*WHAT TO WORK ON:*
Restate the following data in its entirety, word for word and without images.

*MATERIAL FOR THIS TASK:*
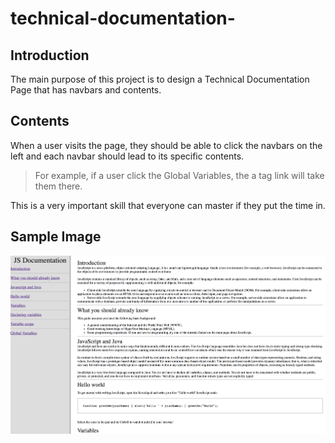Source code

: # technical-documentation-

## Introduction

The main purpose of this project is to design a Technical Documentation Page that has navbars and contents. 

## Contents

When a user visits the page, they should be able to click the navbars on the left and each navbar should lead to its specific contents. 

> For example, if a user click the Global Variables, the a tag link will take them there. 

This is a very important skill that everyone can master if they put the time in. 

## Sample Image

![screenshot](images/jsdocumentation.jpg)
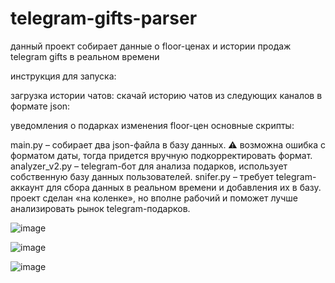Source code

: # telegram-gifts-parser
данный проект собирает данные о floor-ценах и истории продаж telegram gifts в реальном времени

инструкция для запуска:

загрузка истории чатов:
скачай историю чатов из следующих каналов в формате json:

уведомления о подарках
изменения floor-цен
основные скрипты:

main.py – собирает два json-файла в базу данных.
⚠️ возможна ошибка с форматом даты, тогда придется вручную подкорректировать формат.
analyzer_v2.py – telegram-бот для анализа подарков, использует собственную базу данных пользователей.
snifer.py – требует telegram-аккаунт для сбора данных в реальном времени и добавления их в базу.
проект сделан «на коленке», но вполне рабочий и поможет лучше анализировать рынок telegram-подарков.

![image](https://github.com/user-attachments/assets/0434a5c5-c5af-4272-afe6-85fb6e37e2e0)

![image](https://github.com/user-attachments/assets/d979a1b7-814f-447d-80b4-162a6c2e5a5b)

![image](https://github.com/user-attachments/assets/b6134b50-726f-453a-9897-995951e13842)
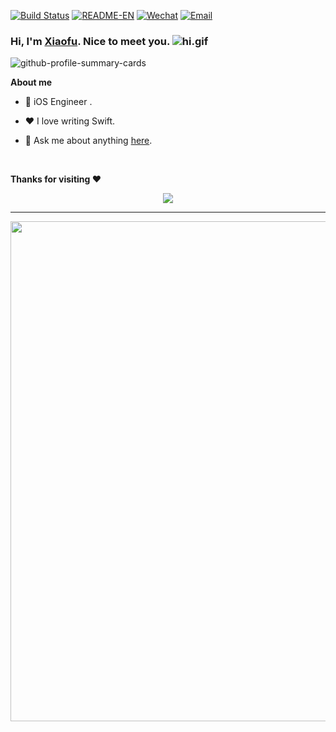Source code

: [![Build Status](https://github.com/xiaofu666/xiaofu666/workflows/Generate%20Snake/badge.svg?branch=master)](https://github.com/xiaofu666/xiaofu666/actions)
[![README-EN](https://shields.io/badge/README-English-blue)](README.md)
[![Wechat](https://img.shields.io/badge/Wechat-Lurich-green.svg)](https://u.wechat.com/EHPxTVDogoJySlhWs9vbKpc)
[![Email](https://img.shields.io/badge/Email-3290235031@qq.com-red.svg)](https://qm.qq.com/q/Nbo6sgqD0M)

### Hi, I'm [Xiaofu](https://xiaofu666.github.io). Nice to meet you. ![hi.gif](https://upload-images.jianshu.io/upload_images/12555132-afce2e2010b2df16.gif?imageMogr2/auto-orient/strip)


![github-profile-summary-cards](https://github-profile-summary-cards.vercel.app/api/cards/profile-details?username=xiaofu666&theme=github_dark)


**About me**

- 💼 iOS Engineer <!-- at [](https://ijk.io) -->.

- ❤️ I love writing Swift.

- 💬 Ask me about anything [here](https://github.com/xiaofu666/xiaofu666/issues).

<br/>

**Thanks for visiting :heart:**

<p align="center"> 
<img src="https://profile-counter.glitch.me/xiaofu666/count.svg">  
</p>

<!--

![GitHub Snake Light](https://github.com/xiaofu666/xiaofu666/blob/output/github-contribution-grid-snake.svg#gh-light-mode-only)
![GitHub Snake Light](https://github.com/xiaofu666/xiaofu666/blob/output/github-contribution-grid-snake-dark.svg#gh-light-mode-only#gh-dark-mode-only)


**Languages and Tools:**  

<code><img height="28" src="https://raw.githubusercontent.com/github/explore/80688e429a7d4ef2fca1e82350fe8e3517d3494d/topics/swift/swift.png"></code>
<code><img height="28" src="https://raw.githubusercontent.com/github/explore/80688e429a7d4ef2fca1e82350fe8e3517d3494d/topics/objective-c/objective-c.png"></code>
<code><img height="28" src="https://raw.githubusercontent.com/github/explore/80688e429a7d4ef2fca1e82350fe8e3517d3494d/topics/python/python.png"></code>
<code><img height="28" src="https://raw.githubusercontent.com/github/explore/80688e429a7d4ef2fca1e82350fe8e3517d3494d/topics/html/html.png"></code>
<code><img height="28" src="https://raw.githubusercontent.com/github/explore/80688e429a7d4ef2fca1e82350fe8e3517d3494d/topics/java/java.png"></code>

| <a href="https://github.com/xiaofu666"><img align="center" src="https://github-readme-stats.vercel.app/api?username=xiaofu666&show_icons=true&include_all_commits=true&theme=buefy&hide_border=true&title_color=8E354A&text_color=616138&icon_color=616138&custom_title=Octree%27s%20Github%20Stats" alt="xiaofu666's github stats" /></a> | <a href="https://github.com/anuraghazra/github-readme-stats"><img align="center" src="https://github-readme-stats.vercel.app/api/top-langs/?username=xiaofu666&layout=compact&theme=buefy&hide_border=true&title_color=8E354A&text_color=616138&icon_color=8E354A" /></a> |
| ------------------------------------------------------------ | ------------------------------------------------------------ |
-->
---

<a href="https://github.com/xiaofu666">
  <img width=800 src="https://github-profile-trophy.vercel.app/?username=xiaofu666&column=10&theme=onelight&no-frame=true&rank=-?"/>
</a>
<!--
![github-readme-stats](https://github-readme-stats.vercel.app/api?username=xiaofu666&show_icons=true&theme=github_dark&count_private=true)

<img src="https://grs-jd5yut9g4-lecepin.vercel.app/api?username=xiaofu666&show_icons=true&icon_color=0366d6&text_color=24292e&bg_color=ffffff&hide_title=true&include_all_commits=true"   align="left"  />
<img src="https://grs-jd5yut9g4-lecepin.vercel.app/api/top-langs/?username=xiaofu666&layout=compact"  align="left" />

**xiaofu666/xiaofu666** is a ✨ _special_ ✨ repository because its `README.md` (this file) appears on your GitHub profile.

Here are some ideas to get you started:

- 🔭 I’m currently working on ...
- 🌱 I’m currently learning ...
- 👯 I’m looking to collaborate on ...
- 🤔 I’m looking for help with ...
- 💬 Ask me about ...
- 📫 How to reach me: ...
- 😄 Pronouns: ...
- ⚡ Fun fact: ...
-->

*TASK SOLUTION:*
Source code

: # technical-documentation-

## Introduction

The main purpose of this project is to design a Technical Documentation Page that has navbars and contents. 

## Contents

When a user visits the page, they should be able to click the navbars on the left and each navbar should lead to its specific contents. 

> For example, if a user click the Global Variables, the a tag link will take them there. 

This is a very important skill that everyone can master if they put the time in. 

## Sample Image

![screenshot](images/jsdocumentation.jpg)
Source code

: # telegram-gifts-parser
данный проект собирает данные о floor-ценах и истории продаж telegram gifts в реальном времени

инструкция для запуска:

загрузка истории чатов:
скачай историю чатов из следующих каналов в формате json:

уведомления о подарках
изменения floor-цен
основные скрипты:

main.py – собирает два json-файла в базу данных.
⚠️ возможна ошибка с форматом даты, тогда придется вручную подкорректировать формат.
analyzer_v2.py – telegram-бот для анализа подарков, использует собственную базу данных пользователей.
snifer.py – требует telegram-аккаунт для сбора данных в реальном времени и добавления их в базу.
проект сделан «на коленке», но вполне рабочий и поможет лучше анализировать рынок telegram-подарков.

![image](https://github.com/user-attachments/assets/0434a5c5-c5af-4272-afe6-85fb6e37e2e0)

![image](https://github.com/user-attachments/assets/d979a1b7-814f-447d-80b4-162a6c2e5a5b)

![image](https://github.com/user-attachments/assets/b6134b50-726f-453a-9897-995951e13842)
Source code

: [![Build Status](https://github.com/xiaofu666/xiaofu666/workflows/Generate%20Snake/badge.svg?branch=master)](https://github.com/xiaofu666/xiaofu666/actions)
[![README-EN](https://shields.io/badge/README-English-blue)](README.md)
[![Wechat](https://img.shields.io/badge/Wechat-Lurich-green.svg)](https://u.wechat.com/EHPxTVDogoJySlhWs9vbKpc)
[![Email](https://img.shields.io/badge/Email-3290235031@qq.com-red.svg)](https://qm.qq.com/q/Nbo6sgqD0M)

### Hi, I'm [Xiaofu](https://xiaofu666.github.io). Nice to meet you. ![hi.gif](https://upload-images.jianshu.io/upload_images/12555132-afce2e2010b2df16.gif?imageMogr2/auto-orient/strip)


![github-profile-summary-cards](https://github-profile-summary-cards.vercel.app/api/cards/profile-details?username=xiaofu666&theme=github_dark)


**About me**

- 💼 iOS Engineer <!-- at [](https://ijk.io) -->.

- ❤️ I love writing Swift.

- 💬 Ask me about anything [here](https://github.com/xiaofu666/xiaofu666/issues).

<br/>

**Thanks for visiting :heart:**

<p align="center"> 
<img src="https://profile-counter.glitch.me/xiaofu666/count.svg">  
</p>

<!--

![GitHub Snake Light](https://github.com/xiaofu666/xiaofu666/blob/output/github-contribution-grid-snake.svg#gh-light-mode-only)
![GitHub Snake Light](https://github.com/xiaofu666/xiaofu666/blob/output/github-contribution-grid-snake-dark.svg#gh-light-mode-only#gh-dark-mode-only)


**Languages and Tools:**  

<code><img height="28" src="https://raw.githubusercontent.com/github/explore/80688e429a7d4ef2fca1e82350fe8e3517d3494d/topics/swift/swift.png"></code>
<code><img height="28" src="https://raw.githubusercontent.com/github/explore/80688e429a7d4ef2fca1e82350fe8e3517d3494d/topics/objective-c/objective-c.png"></code>
<code><img height="28" src="https://raw.githubusercontent.com/github/explore/80688e429a7d4ef2fca1e82350fe8e3517d3494d/topics/python/python.png"></code>
<code><img height="28" src="https://raw.githubusercontent.com/github/explore/80688e429a7d4ef2fca1e82350fe8e3517d3494d/topics/html/html.png"></code>
<code><img height="28" src="https://raw.githubusercontent.com/github/explore/80688e429a7d4ef2fca1e82350fe8e3517d3494d/topics/java/java.png"></code>

| <a href="https://github.com/xiaofu666"><img align="center" src="https://github-readme-stats.vercel.app/api?username=xiaofu666&show_icons=true&include_all_commits=true&theme=buefy&hide_border=true&title_color=8E354A&text_color=616138&icon_color=616138&custom_title=Octree%27s%20Github%20Stats" alt="xiaofu666's github stats" /></a> | <a href="https://github.com/anuraghazra/github-readme-stats"><img align="center" src="https://github-readme-stats.vercel.app/api/top-langs/?username=xiaofu666&layout=compact&theme=buefy&hide_border=true&title_color=8E354A&text_color=616138&icon_color=8E354A" /></a> |
| ------------------------------------------------------------ | ------------------------------------------------------------ |
-->
---

<a href="https://github.com/xiaofu666">
  <img width=800 src="https://github-profile-trophy.vercel.app/?username=xiaofu666&column=10&theme=onelight&no-frame=true&rank=-?"/>
</a>
<!--
![github-readme-stats](https://github-readme-stats.vercel.app/api?username=xiaofu666&show_icons=true&theme=github_dark&count_private=true)

<img src="https://grs-jd5yut9g4-lecepin.vercel.app/api?username=xiaofu666&show_icons=true&icon_color=0366d6&text_color=24292e&bg_color=ffffff&hide_title=true&include_all_commits=true"   align="left"  />
<img src="https://grs-jd5yut9g4-lecepin.vercel.app/api/top-langs/?username=xiaofu666&layout=compact"  align="left" />

**xiaofu666/xiaofu666** is a ✨ _special_ ✨ repository because its `README.md` (this file) appears on your GitHub profile.

Here are some ideas to get you started:

- 🔭 I’m currently working on ...
- 🌱 I’m currently learning ...
- 👯 I’m looking to collaborate on ...
- 🤔 I’m looking for help with ...
- 💬 Ask me about ...
- 📫 How to reach me: ...
- 😄 Pronouns: ...
- ⚡ Fun fact: ...
-->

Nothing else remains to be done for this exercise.